◆ WHAT YOU SHOULD DO ◆
While copying the entries exactly, leave out each picture they contain.
== PROVIDED DATA
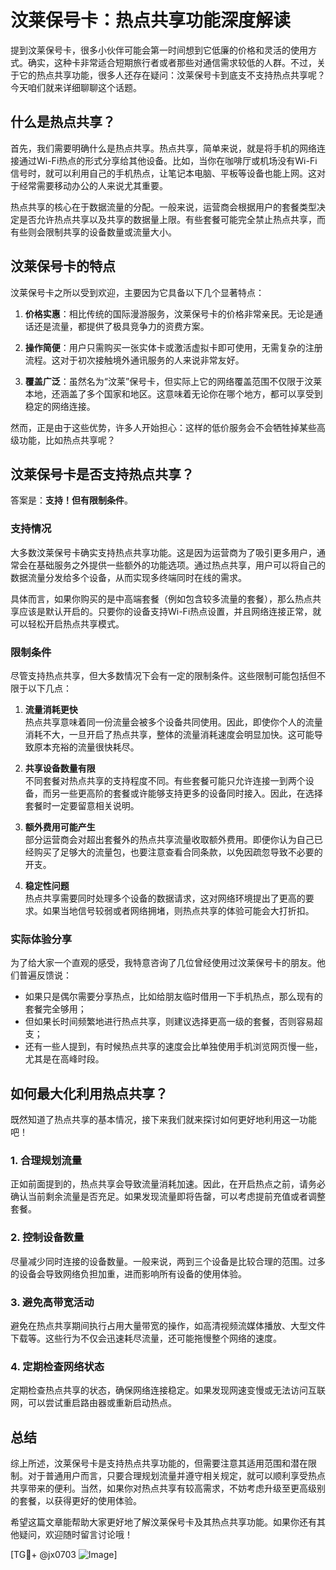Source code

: # 汶莱保号卡：热点共享功能深度解读

提到汶莱保号卡，很多小伙伴可能会第一时间想到它低廉的价格和灵活的使用方式。确实，这种卡非常适合短期旅行者或者那些对通信需求较低的人群。不过，关于它的热点共享功能，很多人还存在疑问：汶莱保号卡到底支不支持热点共享呢？今天咱们就来详细聊聊这个话题。

## 什么是热点共享？

首先，我们需要明确什么是热点共享。热点共享，简单来说，就是将手机的网络连接通过Wi-Fi热点的形式分享给其他设备。比如，当你在咖啡厅或机场没有Wi-Fi信号时，就可以利用自己的手机热点，让笔记本电脑、平板等设备也能上网。这对于经常需要移动办公的人来说尤其重要。

热点共享的核心在于数据流量的分配。一般来说，运营商会根据用户的套餐类型决定是否允许热点共享以及共享的数据量上限。有些套餐可能完全禁止热点共享，而有些则会限制共享的设备数量或流量大小。

## 汶莱保号卡的特点

汶莱保号卡之所以受到欢迎，主要因为它具备以下几个显著特点：

1. **价格实惠**：相比传统的国际漫游服务，汶莱保号卡的价格非常亲民。无论是通话还是流量，都提供了极具竞争力的资费方案。
   
2. **操作简便**：用户只需购买一张实体卡或激活虚拟卡即可使用，无需复杂的注册流程。这对于初次接触境外通讯服务的人来说非常友好。
   
3. **覆盖广泛**：虽然名为“汶莱”保号卡，但实际上它的网络覆盖范围不仅限于汶莱本地，还涵盖了多个国家和地区。这意味着无论你在哪个地方，都可以享受到稳定的网络连接。

然而，正是由于这些优势，许多人开始担心：这样的低价服务会不会牺牲掉某些高级功能，比如热点共享呢？

## 汶莱保号卡是否支持热点共享？

答案是：**支持！但有限制条件**。

### 支持情况
大多数汶莱保号卡确实支持热点共享功能。这是因为运营商为了吸引更多用户，通常会在基础服务之外提供一些额外的功能选项。通过热点共享，用户可以将自己的数据流量分发给多个设备，从而实现多终端同时在线的需求。

具体而言，如果你购买的是中高端套餐（例如包含较多流量的套餐），那么热点共享应该是默认开启的。只要你的设备支持Wi-Fi热点设置，并且网络连接正常，就可以轻松开启热点共享模式。

### 限制条件
尽管支持热点共享，但大多数情况下会有一定的限制条件。这些限制可能包括但不限于以下几点：

1. **流量消耗更快**  
   热点共享意味着同一份流量会被多个设备共同使用。因此，即使你个人的流量消耗不大，一旦开启了热点共享，整体的流量消耗速度会明显加快。这可能导致原本充裕的流量很快耗尽。

2. **共享设备数量有限**  
   不同套餐对热点共享的支持程度不同。有些套餐可能只允许连接一到两个设备，而另一些更高阶的套餐或许能够支持更多的设备同时接入。因此，在选择套餐时一定要留意相关说明。

3. **额外费用可能产生**  
   部分运营商会对超出套餐外的热点共享流量收取额外费用。即便你认为自己已经购买了足够大的流量包，也要注意查看合同条款，以免因疏忽导致不必要的开支。

4. **稳定性问题**  
   热点共享需要同时处理多个设备的数据请求，这对网络环境提出了更高的要求。如果当地信号较弱或者网络拥堵，则热点共享的体验可能会大打折扣。

### 实际体验分享
为了给大家一个直观的感受，我特意咨询了几位曾经使用过汶莱保号卡的朋友。他们普遍反馈说：

- 如果只是偶尔需要分享热点，比如给朋友临时借用一下手机热点，那么现有的套餐完全够用；
- 但如果长时间频繁地进行热点共享，则建议选择更高一级的套餐，否则容易超支；
- 还有一些人提到，有时候热点共享的速度会比单独使用手机浏览网页慢一些，尤其是在高峰时段。

## 如何最大化利用热点共享？

既然知道了热点共享的基本情况，接下来我们就来探讨如何更好地利用这一功能吧！

### 1. 合理规划流量
正如前面提到的，热点共享会导致流量消耗加速。因此，在开启热点之前，请务必确认当前剩余流量是否充足。如果发现流量即将告罄，可以考虑提前充值或者调整套餐。

### 2. 控制设备数量
尽量减少同时连接的设备数量。一般来说，两到三个设备是比较合理的范围。过多的设备会导致网络负担加重，进而影响所有设备的使用体验。

### 3. 避免高带宽活动
避免在热点共享期间执行占用大量带宽的操作，如高清视频流媒体播放、大型文件下载等。这些行为不仅会迅速耗尽流量，还可能拖慢整个网络的速度。

### 4. 定期检查网络状态
定期检查热点共享的状态，确保网络连接稳定。如果发现网速变慢或无法访问互联网，可以尝试重启路由器或重新启动热点。

## 总结

综上所述，汶莱保号卡是支持热点共享功能的，但需要注意其适用范围和潜在限制。对于普通用户而言，只要合理规划流量并遵守相关规定，就可以顺利享受热点共享带来的便利。当然，如果你对热点共享有较高需求，不妨考虑升级至更高级别的套餐，以获得更好的使用体验。

希望这篇文章能帮助大家更好地了解汶莱保号卡及其热点共享功能。如果你还有其他疑问，欢迎随时留言讨论哦！

[TG💪+ @jx0703 ![Image](https://github.com/user-attachments/assets/dbca1d08-cadb-493c-b0ec-ad6f7a83f270)]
====
◆ TASK RESULT ◆
Source code

: # 汶莱保号卡：热点共享功能深度解读

提到汶莱保号卡，很多小伙伴可能会第一时间想到它低廉的价格和灵活的使用方式。确实，这种卡非常适合短期旅行者或者那些对通信需求较低的人群。不过，关于它的热点共享功能，很多人还存在疑问：汶莱保号卡到底支不支持热点共享呢？今天咱们就来详细聊聊这个话题。

## 什么是热点共享？

首先，我们需要明确什么是热点共享。热点共享，简单来说，就是将手机的网络连接通过Wi-Fi热点的形式分享给其他设备。比如，当你在咖啡厅或机场没有Wi-Fi信号时，就可以利用自己的手机热点，让笔记本电脑、平板等设备也能上网。这对于经常需要移动办公的人来说尤其重要。

热点共享的核心在于数据流量的分配。一般来说，运营商会根据用户的套餐类型决定是否允许热点共享以及共享的数据量上限。有些套餐可能完全禁止热点共享，而有些则会限制共享的设备数量或流量大小。

## 汶莱保号卡的特点

汶莱保号卡之所以受到欢迎，主要因为它具备以下几个显著特点：

1. **价格实惠**：相比传统的国际漫游服务，汶莱保号卡的价格非常亲民。无论是通话还是流量，都提供了极具竞争力的资费方案。
   
2. **操作简便**：用户只需购买一张实体卡或激活虚拟卡即可使用，无需复杂的注册流程。这对于初次接触境外通讯服务的人来说非常友好。
   
3. **覆盖广泛**：虽然名为“汶莱”保号卡，但实际上它的网络覆盖范围不仅限于汶莱本地，还涵盖了多个国家和地区。这意味着无论你在哪个地方，都可以享受到稳定的网络连接。

然而，正是由于这些优势，许多人开始担心：这样的低价服务会不会牺牲掉某些高级功能，比如热点共享呢？

## 汶莱保号卡是否支持热点共享？

答案是：**支持！但有限制条件**。

### 支持情况
大多数汶莱保号卡确实支持热点共享功能。这是因为运营商为了吸引更多用户，通常会在基础服务之外提供一些额外的功能选项。通过热点共享，用户可以将自己的数据流量分发给多个设备，从而实现多终端同时在线的需求。

具体而言，如果你购买的是中高端套餐（例如包含较多流量的套餐），那么热点共享应该是默认开启的。只要你的设备支持Wi-Fi热点设置，并且网络连接正常，就可以轻松开启热点共享模式。

### 限制条件
尽管支持热点共享，但大多数情况下会有一定的限制条件。这些限制可能包括但不限于以下几点：

1. **流量消耗更快**  
   热点共享意味着同一份流量会被多个设备共同使用。因此，即使你个人的流量消耗不大，一旦开启了热点共享，整体的流量消耗速度会明显加快。这可能导致原本充裕的流量很快耗尽。

2. **共享设备数量有限**  
   不同套餐对热点共享的支持程度不同。有些套餐可能只允许连接一到两个设备，而另一些更高阶的套餐或许能够支持更多的设备同时接入。因此，在选择套餐时一定要留意相关说明。

3. **额外费用可能产生**  
   部分运营商会对超出套餐外的热点共享流量收取额外费用。即便你认为自己已经购买了足够大的流量包，也要注意查看合同条款，以免因疏忽导致不必要的开支。

4. **稳定性问题**  
   热点共享需要同时处理多个设备的数据请求，这对网络环境提出了更高的要求。如果当地信号较弱或者网络拥堵，则热点共享的体验可能会大打折扣。

### 实际体验分享
为了给大家一个直观的感受，我特意咨询了几位曾经使用过汶莱保号卡的朋友。他们普遍反馈说：

- 如果只是偶尔需要分享热点，比如给朋友临时借用一下手机热点，那么现有的套餐完全够用；
- 但如果长时间频繁地进行热点共享，则建议选择更高一级的套餐，否则容易超支；
- 还有一些人提到，有时候热点共享的速度会比单独使用手机浏览网页慢一些，尤其是在高峰时段。

## 如何最大化利用热点共享？

既然知道了热点共享的基本情况，接下来我们就来探讨如何更好地利用这一功能吧！

### 1. 合理规划流量
正如前面提到的，热点共享会导致流量消耗加速。因此，在开启热点之前，请务必确认当前剩余流量是否充足。如果发现流量即将告罄，可以考虑提前充值或者调整套餐。

### 2. 控制设备数量
尽量减少同时连接的设备数量。一般来说，两到三个设备是比较合理的范围。过多的设备会导致网络负担加重，进而影响所有设备的使用体验。

### 3. 避免高带宽活动
避免在热点共享期间执行占用大量带宽的操作，如高清视频流媒体播放、大型文件下载等。这些行为不仅会迅速耗尽流量，还可能拖慢整个网络的速度。

### 4. 定期检查网络状态
定期检查热点共享的状态，确保网络连接稳定。如果发现网速变慢或无法访问互联网，可以尝试重启路由器或重新启动热点。

## 总结

综上所述，汶莱保号卡是支持热点共享功能的，但需要注意其适用范围和潜在限制。对于普通用户而言，只要合理规划流量并遵守相关规定，就可以顺利享受热点共享带来的便利。当然，如果你对热点共享有较高需求，不妨考虑升级至更高级别的套餐，以获得更好的使用体验。

希望这篇文章能帮助大家更好地了解汶莱保号卡及其热点共享功能。如果你还有其他疑问，欢迎随时留言讨论哦！

[TG💪+ @jx0703 ![Image](https://github.com/user-attachments/assets/dbca1d08-cadb-493c-b0ec-ad6f7a83f270)]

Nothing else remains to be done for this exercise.